TASK TO COMPLETE: Locate each line below that includes "Slices" and reproduce it.

Saved data entries
+-------+

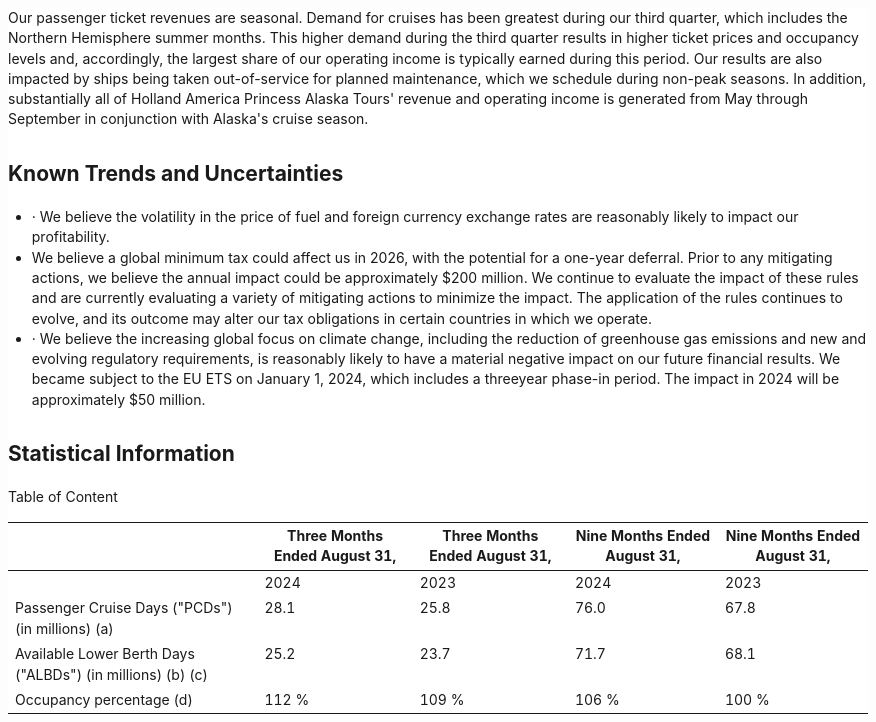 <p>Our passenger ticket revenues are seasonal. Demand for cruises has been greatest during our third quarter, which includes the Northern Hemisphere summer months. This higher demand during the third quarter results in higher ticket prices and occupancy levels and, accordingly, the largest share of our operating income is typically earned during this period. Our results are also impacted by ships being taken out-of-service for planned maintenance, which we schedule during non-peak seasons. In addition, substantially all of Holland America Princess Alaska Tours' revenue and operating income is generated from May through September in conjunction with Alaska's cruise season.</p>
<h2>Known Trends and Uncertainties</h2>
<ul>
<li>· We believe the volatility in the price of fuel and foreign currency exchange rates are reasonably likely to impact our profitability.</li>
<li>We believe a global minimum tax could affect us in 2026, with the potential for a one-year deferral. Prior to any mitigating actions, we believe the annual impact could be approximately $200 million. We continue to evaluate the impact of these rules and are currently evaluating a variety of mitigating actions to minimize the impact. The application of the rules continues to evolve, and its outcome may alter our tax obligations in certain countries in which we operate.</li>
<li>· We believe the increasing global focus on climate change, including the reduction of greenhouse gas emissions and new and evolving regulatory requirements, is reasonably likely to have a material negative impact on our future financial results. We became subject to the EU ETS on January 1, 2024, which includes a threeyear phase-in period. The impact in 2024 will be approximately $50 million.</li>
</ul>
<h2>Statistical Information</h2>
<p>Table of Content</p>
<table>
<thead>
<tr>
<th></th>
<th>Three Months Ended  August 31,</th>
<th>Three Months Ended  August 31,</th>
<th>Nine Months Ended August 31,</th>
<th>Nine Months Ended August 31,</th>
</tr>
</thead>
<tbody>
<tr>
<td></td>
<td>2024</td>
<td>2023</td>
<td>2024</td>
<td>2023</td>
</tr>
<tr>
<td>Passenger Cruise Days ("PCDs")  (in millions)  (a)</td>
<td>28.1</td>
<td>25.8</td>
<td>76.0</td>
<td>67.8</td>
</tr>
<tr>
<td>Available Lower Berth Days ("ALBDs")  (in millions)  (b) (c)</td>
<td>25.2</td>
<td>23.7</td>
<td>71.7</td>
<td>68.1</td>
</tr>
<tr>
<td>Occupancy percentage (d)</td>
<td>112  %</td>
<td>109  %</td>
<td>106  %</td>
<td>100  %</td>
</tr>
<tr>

+-------+

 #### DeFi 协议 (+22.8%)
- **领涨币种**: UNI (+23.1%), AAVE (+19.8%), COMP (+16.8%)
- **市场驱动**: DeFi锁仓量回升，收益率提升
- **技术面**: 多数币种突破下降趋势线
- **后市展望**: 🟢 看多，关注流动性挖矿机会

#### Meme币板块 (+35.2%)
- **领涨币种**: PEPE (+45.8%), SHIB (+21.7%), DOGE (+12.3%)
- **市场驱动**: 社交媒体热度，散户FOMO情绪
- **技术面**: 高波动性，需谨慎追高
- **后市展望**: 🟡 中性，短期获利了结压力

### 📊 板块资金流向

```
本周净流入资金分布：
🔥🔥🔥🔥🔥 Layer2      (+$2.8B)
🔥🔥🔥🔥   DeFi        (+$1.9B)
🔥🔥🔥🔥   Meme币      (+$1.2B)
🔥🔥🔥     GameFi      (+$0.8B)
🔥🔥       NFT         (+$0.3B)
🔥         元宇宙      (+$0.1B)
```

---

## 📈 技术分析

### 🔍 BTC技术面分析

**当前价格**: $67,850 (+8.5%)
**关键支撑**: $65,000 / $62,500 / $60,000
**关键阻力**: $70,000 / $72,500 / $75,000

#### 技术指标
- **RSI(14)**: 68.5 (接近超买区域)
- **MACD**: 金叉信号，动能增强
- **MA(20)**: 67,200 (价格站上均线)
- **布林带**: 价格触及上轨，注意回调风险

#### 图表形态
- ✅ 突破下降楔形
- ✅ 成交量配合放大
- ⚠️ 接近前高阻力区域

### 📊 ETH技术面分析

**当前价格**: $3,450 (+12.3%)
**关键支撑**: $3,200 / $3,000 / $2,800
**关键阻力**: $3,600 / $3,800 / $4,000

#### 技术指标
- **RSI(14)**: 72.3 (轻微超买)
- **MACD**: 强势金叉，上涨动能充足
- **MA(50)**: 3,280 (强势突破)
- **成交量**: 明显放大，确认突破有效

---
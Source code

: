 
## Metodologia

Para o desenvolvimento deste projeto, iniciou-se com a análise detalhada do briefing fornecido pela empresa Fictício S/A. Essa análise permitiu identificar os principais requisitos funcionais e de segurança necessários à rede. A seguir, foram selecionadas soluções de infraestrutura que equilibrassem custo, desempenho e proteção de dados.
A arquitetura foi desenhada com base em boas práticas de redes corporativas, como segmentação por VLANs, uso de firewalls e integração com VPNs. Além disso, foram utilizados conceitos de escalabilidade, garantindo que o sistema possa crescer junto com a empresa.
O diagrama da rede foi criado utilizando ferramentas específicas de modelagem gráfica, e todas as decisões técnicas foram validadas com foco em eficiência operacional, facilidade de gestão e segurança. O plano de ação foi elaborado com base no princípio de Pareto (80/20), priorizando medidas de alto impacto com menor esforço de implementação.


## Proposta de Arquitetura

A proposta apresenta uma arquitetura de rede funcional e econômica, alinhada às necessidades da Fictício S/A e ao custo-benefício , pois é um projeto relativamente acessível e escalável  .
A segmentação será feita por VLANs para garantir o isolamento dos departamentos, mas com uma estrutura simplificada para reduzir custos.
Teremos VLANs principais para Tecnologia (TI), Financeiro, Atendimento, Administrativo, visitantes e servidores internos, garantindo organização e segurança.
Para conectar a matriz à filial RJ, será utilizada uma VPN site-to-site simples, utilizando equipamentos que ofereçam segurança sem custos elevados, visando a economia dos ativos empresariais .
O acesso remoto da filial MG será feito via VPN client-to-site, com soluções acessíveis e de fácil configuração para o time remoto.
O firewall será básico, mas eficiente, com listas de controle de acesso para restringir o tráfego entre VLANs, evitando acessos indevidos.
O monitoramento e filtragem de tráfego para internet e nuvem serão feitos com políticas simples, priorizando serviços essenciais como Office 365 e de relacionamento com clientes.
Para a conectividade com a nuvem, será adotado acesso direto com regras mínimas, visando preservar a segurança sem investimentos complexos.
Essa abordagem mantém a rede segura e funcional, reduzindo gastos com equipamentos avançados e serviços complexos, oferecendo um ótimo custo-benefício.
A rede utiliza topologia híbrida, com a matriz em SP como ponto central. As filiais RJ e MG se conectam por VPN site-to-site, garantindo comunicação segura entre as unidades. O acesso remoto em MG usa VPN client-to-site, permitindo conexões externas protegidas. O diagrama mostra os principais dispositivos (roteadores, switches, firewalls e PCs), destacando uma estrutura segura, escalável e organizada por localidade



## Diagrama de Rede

+-------+

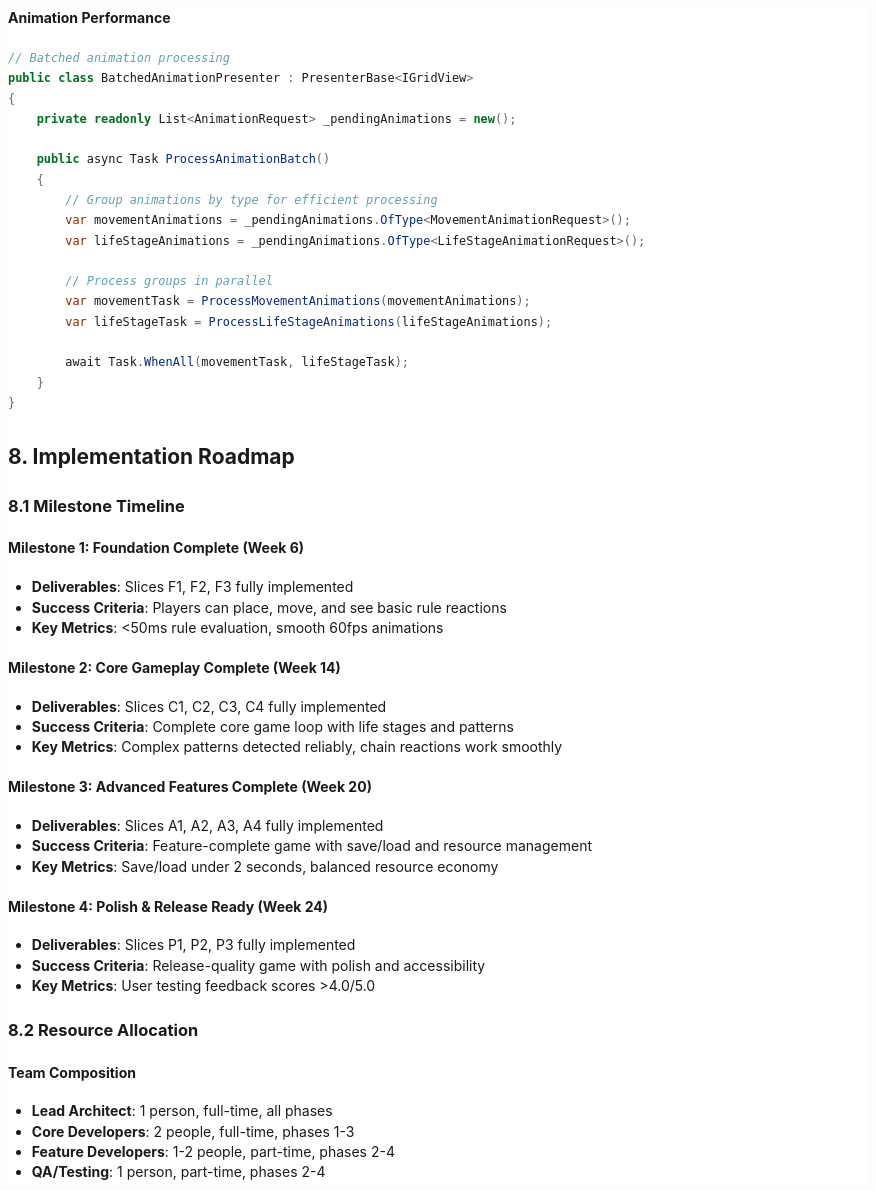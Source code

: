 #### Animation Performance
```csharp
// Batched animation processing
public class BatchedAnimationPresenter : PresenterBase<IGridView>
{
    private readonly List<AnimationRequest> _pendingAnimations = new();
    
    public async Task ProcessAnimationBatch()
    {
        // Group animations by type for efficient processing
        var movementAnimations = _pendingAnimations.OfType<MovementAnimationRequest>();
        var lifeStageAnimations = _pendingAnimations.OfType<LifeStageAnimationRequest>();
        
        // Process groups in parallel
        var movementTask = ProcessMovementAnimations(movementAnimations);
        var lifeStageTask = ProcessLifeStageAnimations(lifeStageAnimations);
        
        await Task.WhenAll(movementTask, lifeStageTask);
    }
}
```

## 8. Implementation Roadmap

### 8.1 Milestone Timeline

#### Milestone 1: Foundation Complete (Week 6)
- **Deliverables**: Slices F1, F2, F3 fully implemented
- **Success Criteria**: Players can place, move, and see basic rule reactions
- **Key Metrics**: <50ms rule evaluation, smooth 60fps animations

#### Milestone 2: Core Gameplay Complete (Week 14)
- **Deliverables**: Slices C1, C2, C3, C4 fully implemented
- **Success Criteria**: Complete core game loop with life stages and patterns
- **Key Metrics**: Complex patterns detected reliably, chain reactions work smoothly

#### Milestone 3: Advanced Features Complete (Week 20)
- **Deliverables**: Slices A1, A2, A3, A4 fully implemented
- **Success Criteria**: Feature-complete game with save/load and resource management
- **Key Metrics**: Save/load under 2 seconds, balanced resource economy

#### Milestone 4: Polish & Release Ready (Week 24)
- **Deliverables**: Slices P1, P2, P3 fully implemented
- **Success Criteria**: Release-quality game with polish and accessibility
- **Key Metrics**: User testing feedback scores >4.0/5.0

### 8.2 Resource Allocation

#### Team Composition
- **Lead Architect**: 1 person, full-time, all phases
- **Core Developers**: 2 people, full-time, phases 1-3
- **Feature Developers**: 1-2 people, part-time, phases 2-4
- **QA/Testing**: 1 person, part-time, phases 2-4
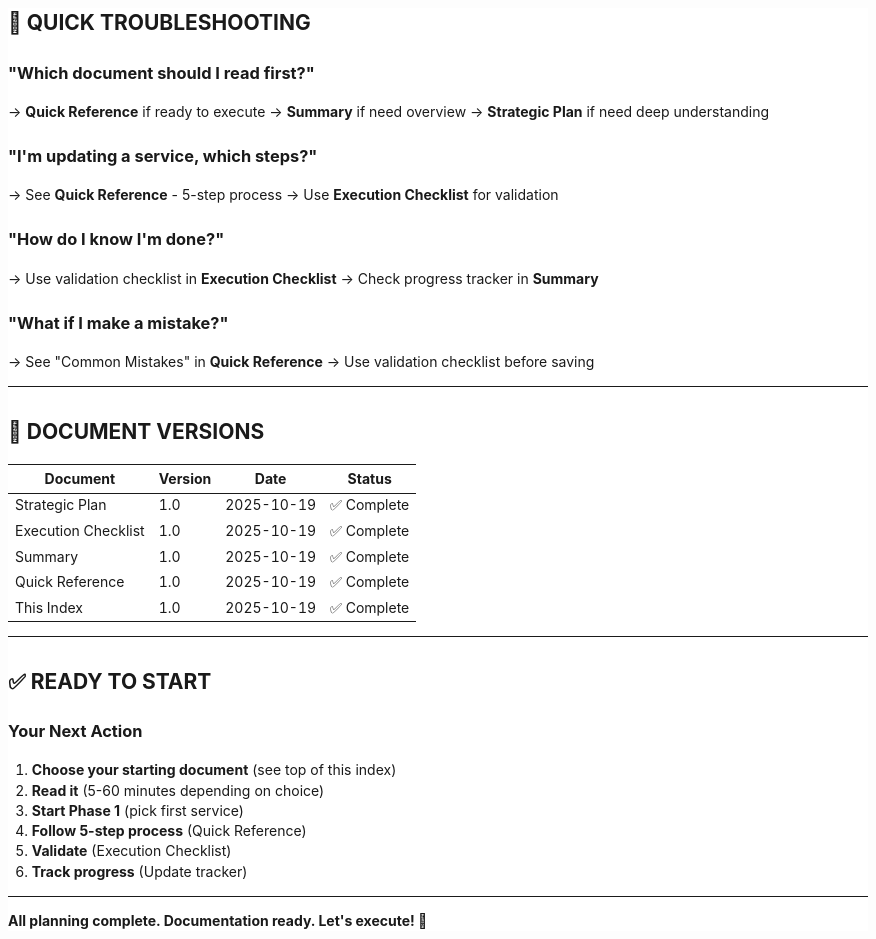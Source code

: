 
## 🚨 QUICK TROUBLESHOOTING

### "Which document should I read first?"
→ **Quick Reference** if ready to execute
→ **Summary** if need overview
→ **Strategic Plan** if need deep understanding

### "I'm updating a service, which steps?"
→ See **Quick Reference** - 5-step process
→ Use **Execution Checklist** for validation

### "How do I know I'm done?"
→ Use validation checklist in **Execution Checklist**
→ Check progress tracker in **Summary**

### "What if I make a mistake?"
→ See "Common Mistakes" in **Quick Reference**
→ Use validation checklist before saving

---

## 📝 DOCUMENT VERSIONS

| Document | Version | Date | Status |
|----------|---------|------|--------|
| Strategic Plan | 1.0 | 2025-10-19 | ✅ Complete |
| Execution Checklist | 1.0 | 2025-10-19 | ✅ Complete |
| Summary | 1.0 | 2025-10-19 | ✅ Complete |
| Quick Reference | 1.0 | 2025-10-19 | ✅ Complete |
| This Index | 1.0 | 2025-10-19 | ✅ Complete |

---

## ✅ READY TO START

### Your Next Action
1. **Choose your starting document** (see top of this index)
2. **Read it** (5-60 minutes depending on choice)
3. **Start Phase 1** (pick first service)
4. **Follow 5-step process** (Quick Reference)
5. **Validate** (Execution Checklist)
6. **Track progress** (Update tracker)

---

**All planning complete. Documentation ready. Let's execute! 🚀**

+-------+

TASK OUTPUT:
- **Deliverables**: Slices F1, F2, F3 fully implemented
- **Deliverables**: Slices C1, C2, C3, C4 fully implemented
- **Deliverables**: Slices A1, A2, A3, A4 fully implemented
- **Deliverables**: Slices P1, P2, P3 fully implemented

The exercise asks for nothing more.